Another risk is contractual rigidity. For example, under the agreement, the 25-year tariff is set on certain assumptions, including BHP’s usage volumes. If BHP dramatically electrifies more of its operations, such as by replacing diesel haul trucks with electric trucks, which would significantly raise power demand, the question of how additional power needs will be met and paid for might arise. Scenarios like these mean the partners will need to collaborate on future-proofing the network. Given iron ore’s cyclical nature and the drive to lower emissions, flexibility will be important – something that can be built into contracts or handled through good-faith negotiations.

Another policy angle is the precedent for foreign investment in state resource infrastructure. WA generally welcomes investment that supports its mining sector, but it also keeps a watchful eye on critical infrastructure.
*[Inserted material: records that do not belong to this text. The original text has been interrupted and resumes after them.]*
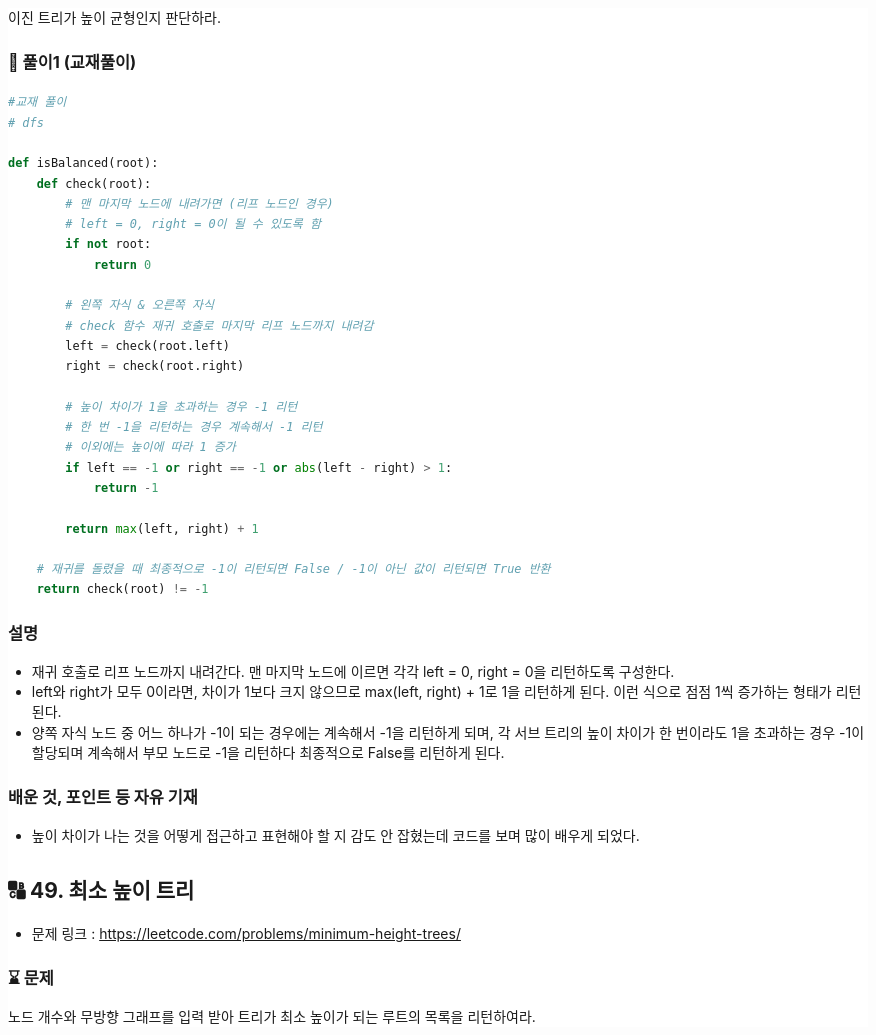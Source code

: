 이진 트리가 높이 균형인지 판단하라.

### 🔑 풀이1 (교재풀이)

```python
#교재 풀이
# dfs

def isBalanced(root):
    def check(root):
        # 맨 마지막 노드에 내려가면 (리프 노드인 경우)
        # left = 0, right = 0이 될 수 있도록 함
        if not root:
            return 0

        # 왼쪽 자식 & 오른쪽 자식
        # check 함수 재귀 호출로 마지막 리프 노드까지 내려감
        left = check(root.left)
        right = check(root.right)

        # 높이 차이가 1을 초과하는 경우 -1 리턴
        # 한 번 -1을 리턴하는 경우 계속해서 -1 리턴
        # 이외에는 높이에 따라 1 증가
        if left == -1 or right == -1 or abs(left - right) > 1:
            return -1

        return max(left, right) + 1

    # 재귀를 돌렸을 때 최종적으로 -1이 리턴되면 False / -1이 아닌 값이 리턴되면 True 반환
    return check(root) != -1
```

### 설명

- 재귀 호출로 리프 노드까지 내려간다. 맨 마지막 노드에 이르면 각각 left = 0, right = 0을 리턴하도록 구성한다.
- left와 right가 모두 0이라면, 차이가 1보다 크지 않으므로 max(left, right) + 1로 1을 리턴하게 된다. 이런 식으로 점점 1씩 증가하는 형태가 리턴된다.
- 양쪽 자식 노드 중 어느 하나가 -1이 되는 경우에는 계속해서 -1을 리턴하게 되며, 각 서브 트리의 높이 차이가 한 번이라도 1을 초과하는 경우 -1이 할당되며 계속해서 부모 노드로 -1을 리턴하다 최종적으로 False를 리턴하게 된다.

### 배운 것, 포인트 등 자유 기재

- 높이 차이가 나는 것을 어떻게 접근하고 표현해야 할 지 감도 안 잡혔는데 코드를 보며 많이 배우게 되었다.



## 🔠 49. 최소 높이 트리

- 문제 링크 : https://leetcode.com/problems/minimum-height-trees/

### ⌛ 문제

노드 개수와 무방향 그래프를 입력 받아 트리가 최소 높이가 되는 루트의 목록을 리턴하여라.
By structuring this as a minority stake, BHP likely satisfied any informal concerns the state might have had. If more of these transactions follow, the WA government might develop a clearer policy stance on them.  

In relation to national policy, Australia has been encouraging of foreign investment in energy infrastructure when it contributes to new capacity, such as renewable projects by global firms, but cautious when it involves existing assets with monopolistic characteristics. The BHP-GIP deal navigates this by keeping the asset under Australian control and merely bringing in private capital – arguably a win-win that policymakers can hold up as supporting both economic growth and the energy transition.   
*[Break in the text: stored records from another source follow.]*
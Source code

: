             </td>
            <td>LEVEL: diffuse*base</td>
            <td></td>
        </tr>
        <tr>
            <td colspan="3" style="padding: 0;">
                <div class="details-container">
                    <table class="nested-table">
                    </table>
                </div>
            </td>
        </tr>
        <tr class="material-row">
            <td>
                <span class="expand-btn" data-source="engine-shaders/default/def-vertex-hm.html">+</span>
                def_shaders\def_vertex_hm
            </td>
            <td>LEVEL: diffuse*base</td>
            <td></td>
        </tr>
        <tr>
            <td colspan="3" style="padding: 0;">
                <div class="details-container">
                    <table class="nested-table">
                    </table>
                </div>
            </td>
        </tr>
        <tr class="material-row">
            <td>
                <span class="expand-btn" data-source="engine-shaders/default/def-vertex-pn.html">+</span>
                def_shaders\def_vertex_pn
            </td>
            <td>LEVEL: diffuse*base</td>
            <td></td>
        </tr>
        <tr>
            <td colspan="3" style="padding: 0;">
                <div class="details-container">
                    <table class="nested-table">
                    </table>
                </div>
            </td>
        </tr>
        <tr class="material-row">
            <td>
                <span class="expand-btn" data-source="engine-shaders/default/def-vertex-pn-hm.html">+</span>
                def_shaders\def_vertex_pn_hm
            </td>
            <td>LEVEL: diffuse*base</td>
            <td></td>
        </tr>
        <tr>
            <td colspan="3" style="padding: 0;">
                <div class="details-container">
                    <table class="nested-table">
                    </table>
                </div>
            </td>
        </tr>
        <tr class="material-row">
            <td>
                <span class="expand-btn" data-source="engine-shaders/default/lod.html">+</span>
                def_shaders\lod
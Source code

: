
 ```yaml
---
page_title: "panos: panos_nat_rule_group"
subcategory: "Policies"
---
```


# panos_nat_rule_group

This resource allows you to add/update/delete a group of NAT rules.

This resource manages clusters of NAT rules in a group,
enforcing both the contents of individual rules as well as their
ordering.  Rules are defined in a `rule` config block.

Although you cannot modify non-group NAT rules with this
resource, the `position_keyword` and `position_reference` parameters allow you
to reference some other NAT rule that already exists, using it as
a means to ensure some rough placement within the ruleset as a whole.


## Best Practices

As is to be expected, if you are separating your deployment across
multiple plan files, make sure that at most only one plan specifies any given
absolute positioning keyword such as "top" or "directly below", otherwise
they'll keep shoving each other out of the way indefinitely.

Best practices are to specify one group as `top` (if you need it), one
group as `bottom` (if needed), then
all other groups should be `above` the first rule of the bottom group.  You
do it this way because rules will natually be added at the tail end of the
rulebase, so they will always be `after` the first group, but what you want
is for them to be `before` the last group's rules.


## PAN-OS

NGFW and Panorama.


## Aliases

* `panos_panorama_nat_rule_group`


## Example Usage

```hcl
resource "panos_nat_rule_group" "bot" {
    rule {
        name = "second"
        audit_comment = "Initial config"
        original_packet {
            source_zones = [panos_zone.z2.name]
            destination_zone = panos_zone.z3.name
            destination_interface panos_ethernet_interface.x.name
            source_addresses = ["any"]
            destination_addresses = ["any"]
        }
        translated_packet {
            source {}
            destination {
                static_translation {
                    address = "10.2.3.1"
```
Implications for future infrastructure partnerships in mining and energy

The agreement has the potential to be a bellwetherfor how large-scale mining and energy projects are funded in the future, particularly in regions like the Pilbara.  
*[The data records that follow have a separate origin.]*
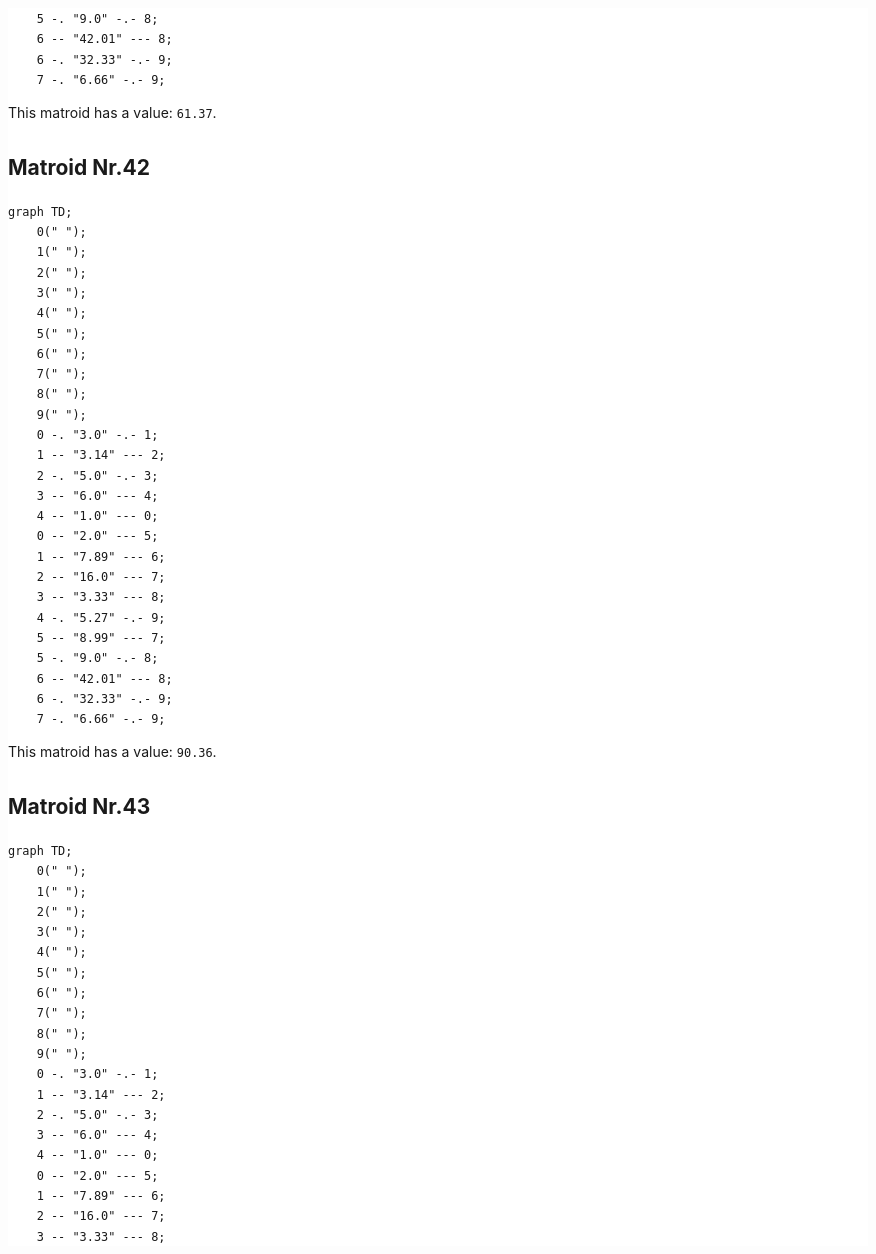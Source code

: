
 ```mermaid
	5 -. "9.0" -.- 8;
	6 -- "42.01" --- 8;
	6 -. "32.33" -.- 9;
	7 -. "6.66" -.- 9;
```

This matroid has a value: `61.37`.

## Matroid Nr.42

```mermaid
graph TD;
	0(" ");
	1(" ");
	2(" ");
	3(" ");
	4(" ");
	5(" ");
	6(" ");
	7(" ");
	8(" ");
	9(" ");
	0 -. "3.0" -.- 1;
	1 -- "3.14" --- 2;
	2 -. "5.0" -.- 3;
	3 -- "6.0" --- 4;
	4 -- "1.0" --- 0;
	0 -- "2.0" --- 5;
	1 -- "7.89" --- 6;
	2 -- "16.0" --- 7;
	3 -- "3.33" --- 8;
	4 -. "5.27" -.- 9;
	5 -- "8.99" --- 7;
	5 -. "9.0" -.- 8;
	6 -- "42.01" --- 8;
	6 -. "32.33" -.- 9;
	7 -. "6.66" -.- 9;
```

This matroid has a value: `90.36`.

## Matroid Nr.43

```mermaid
graph TD;
	0(" ");
	1(" ");
	2(" ");
	3(" ");
	4(" ");
	5(" ");
	6(" ");
	7(" ");
	8(" ");
	9(" ");
	0 -. "3.0" -.- 1;
	1 -- "3.14" --- 2;
	2 -. "5.0" -.- 3;
	3 -- "6.0" --- 4;
	4 -- "1.0" --- 0;
	0 -- "2.0" --- 5;
	1 -- "7.89" --- 6;
	2 -- "16.0" --- 7;
	3 -- "3.33" --- 8;
```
As mines become more technology-intensive, with electrification of operations, automation, and connectivity, major infrastructure such as power, rail, ports and data networks requires continuous investment. Traditionally, mining companies built and owned these outright, considering them part of the cost of doing business. Now, as the industry and capital markets evolve, we have seen a shift: infrastructure can be carved out and treated as a standalone investment opportunity, attracting funds that might not otherwise invest in mining.  

We see this having several implications:

  • Diversified capital sources – projects that might have been shelved due to capital constraints could find new life with external funding;
  • Risk sharing – by sharing ownership, miners also share certain risks. In the BHP-GIP case, operational risk remains with BHP, but financial and market risks are shared;
  • Focus on core competency– mining companies can concentrate on finding and extracting resources, leaving the ancillary infrastructure business to specialists. This could lead to more efficient management of infrastructure;
  • Standardisation and market creation– if numerous companies start doing infrastructure carve-out transactions similar to BHP-GIP, we might eventually see an established market for investing in mining infrastructure as an asset class. This could mean more standard transaction structures, and perhaps even conglomeration of assets;
  • Challenges in future partnerships– despite the upsides, challenges will include aligning multiple stakeholders. There’s also the challenge of regulatory clarity – the WA government may need to update or clarify policies to accommodate these partnership arrangements in traditionally company-town settings. WA might need to consider how to regulate or facilitate open access if an infrastructure investor ends up serving more than one mine or company, to prevent potential anti-competitive situations.

The agreement underscores a broader narrative in heavy industry: achieving net-zero and sustaining growth will require coalitions of miners, investors, and energy companies, each playing to their strengths. WA’s Pilbara, long the domain of self-sufficient mining companies, may soon become a showcase for such collaborative infrastructure models – with BHP and GIP’s partnership a defining step on that path.